L’ouvrage de Galula est une étude sur la guerre révolutionnaire qui présente les constantes de ce type de conflit qu’il a pu observer lui-même et propose quelques lignes de conduite pour mater une rébellion. Il structure son propos en sept chapitres.

On peut dégager quelques grandes idées de ces chapitres.

 

Définition de guerre révolutionnaire :

Elle est la condition d’existence de la contre-insurrection. Une guerre révolutionnaire est un conflit intérieur dans lequel l’insurgé tente de renverser le pouvoir en place. C’est pourquoi ces guerres prennent souvent la forme d’une guerre civile opposant l’insurgé au loyaliste et de nature asymétrique. C’est cette asymétrie qui fait la différence entre la guerre conventionnelle et la guerre révolutionnaire. L’action militaire ne constitue pas l’essence de l’insurrection. Elle doit pallier ses carences en moyens en particulier. Ainsi trouve-t-elle dans la population un objectif majeur qui doit devenir un soutien moral.

Conditions de victoire de l’insurrection :

  • une cause bien établie (ex d’échec d’une insurrection dû à une absence de cause : l’insurrection communiste grecque en 1950). On assiste au développement d’une forte propagande fondée sur des slogans simples (« la terre aux travailleurs » des communistes chinois). Cette cause peut changer de nature au gré des besoins politiques de l’insurgé et décline à mesure que l’insurrection se renforce.

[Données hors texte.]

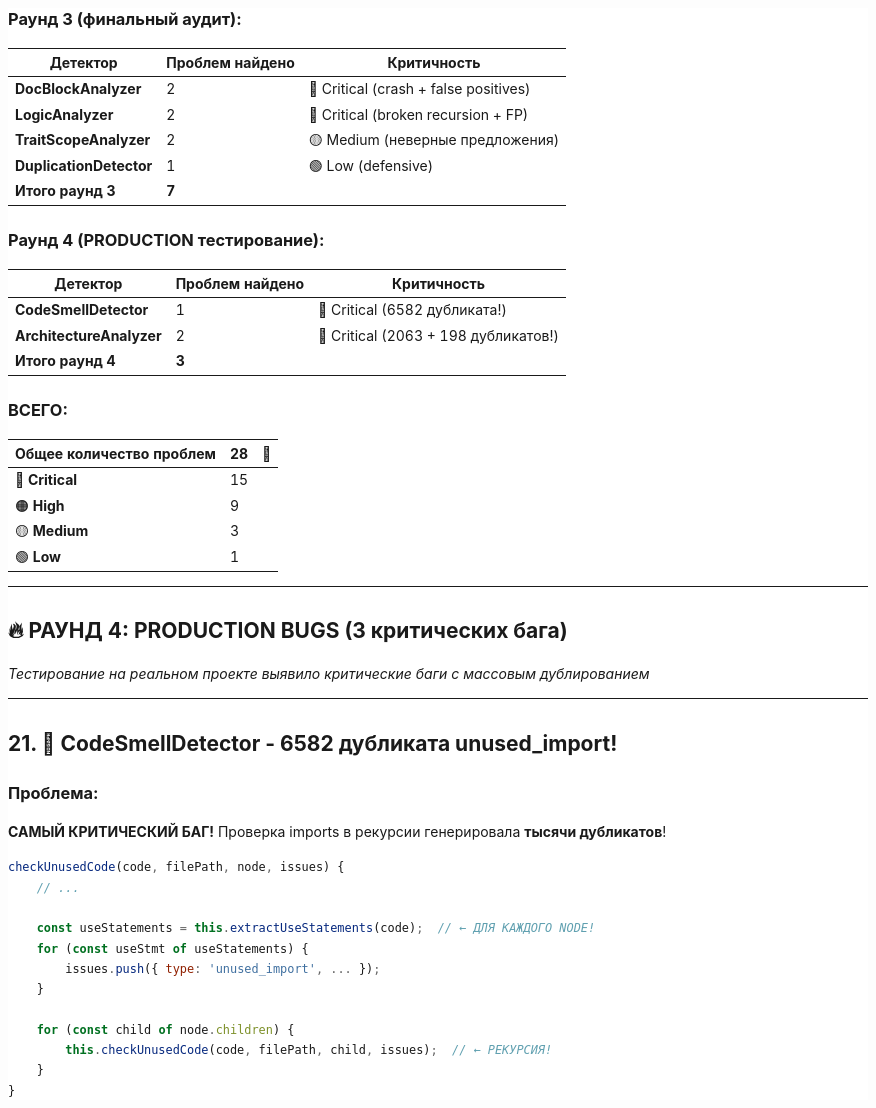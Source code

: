 ### Раунд 3 (финальный аудит):
| Детектор | Проблем найдено | Критичность |
|----------|----------------|-------------|
| **DocBlockAnalyzer** | 2 | 🔴 Critical (crash + false positives) |
| **LogicAnalyzer** | 2 | 🔴 Critical (broken recursion + FP) |
| **TraitScopeAnalyzer** | 2 | 🟡 Medium (неверные предложения) |
| **DuplicationDetector** | 1 | 🟢 Low (defensive) |
| **Итого раунд 3** | **7** | |

### Раунд 4 (PRODUCTION тестирование):
| Детектор | Проблем найдено | Критичность |
|----------|----------------|-------------|
| **CodeSmellDetector** | 1 | 🔴 Critical (6582 дубликата!) |
| **ArchitectureAnalyzer** | 2 | 🔴 Critical (2063 + 198 дубликатов!) |
| **Итого раунд 4** | **3** | |

### ВСЕГО:
| **Общее количество проблем** | **28** | 🎯 |
|----------------------------|--------|-----|
| 🔴 **Critical** | 15 | |
| 🟠 **High** | 9 | |
| 🟡 **Medium** | 3 | |
| 🟢 **Low** | 1 | |

---

## 🔥 РАУНД 4: PRODUCTION BUGS (3 критических бага)

*Тестирование на реальном проекте выявило критические баги с массовым дублированием*

---

## 21. 🔴 CodeSmellDetector - 6582 дубликата unused_import!

### Проблема:
**САМЫЙ КРИТИЧЕСКИЙ БАГ!** Проверка imports в рекурсии генерировала **тысячи дубликатов**!

```javascript
checkUnusedCode(code, filePath, node, issues) {
    // ...
    
    const useStatements = this.extractUseStatements(code);  // ← ДЛЯ КАЖДОГО NODE!
    for (const useStmt of useStatements) {
        issues.push({ type: 'unused_import', ... });
    }

    for (const child of node.children) {
        this.checkUnusedCode(code, filePath, child, issues);  // ← РЕКУРСИЯ!
    }
}
```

  • Faiblesse du régime loyaliste : absence de consensus national, une gouvernance trop molle, méconnaissance par les autorités des phénomènes d’insurrection ou l’impossibilité de contrôler la population (pas d’appareil politique, une bureaucratie déficiente, une police ou des forces armées insuffisantes). Galula (P44) relate bien dans la « parabole de la voisine et du chat » un bon exemple de régime politique à la forte structure politique qui maintient la population dans un système de terreur.

  • Les conditions géographiques

  • Les soutiens extérieurs : ils sont multiples (politiques, techniques, financiers). Les soutiens moraux dont bénéficie l’insurgé quand sa cause va dans le sens de l’histoire peuvent retourner l’opinion. Ces soutiens constituent une aide décisive à moyen ou long terme (ex : aide militaire n’est utile que lorsque la force insurgée a atteint un certain niveau)

 

Deux types de guérillas :

Galula définit ces deux types en décrivant chacune des étapes de leur processus.

  • modèle « orthodoxe » (communiste) : création d’un parti, unification (alliance d’opportunité avec d’autres mouvements puis noyautage, élimination de leurs leaders si besoin, épuration du parti), combat de guérilla (pour prouver à la population la capacité à obtenir une victoire), guerre de mouvement (sans jamais chercher à défendre fermement une partie du territoire : il peut être question d’abandonner une région quitte à y revenir lorsque les troupes contre insurrectionnelles seront parties), dernières offensives.

  • modèle « bourgeois-nationaliste », qui passe par un terrorisme aveugle (faire parler de soi), puis par un terrorisme plus ciblé et enfin par les étapes du schéma orthodoxe à partir du combat de guérilla.

La contre-insurrection :

Avant de développer les huit points correspondant aux étapes conduisant à la Victoire de la contre-insurrection, Galula décrit les deux étapes par lesquelles passe l’insurrection :

  • La guerre révolutionnaire « froide » pendant laquelle l’insurrection reste dans la légalité en menant des actions non violentes.

  • La guerre révolutionnaire « chaude » pendant laquelle l’action de l’insurgé devient illégale et violente.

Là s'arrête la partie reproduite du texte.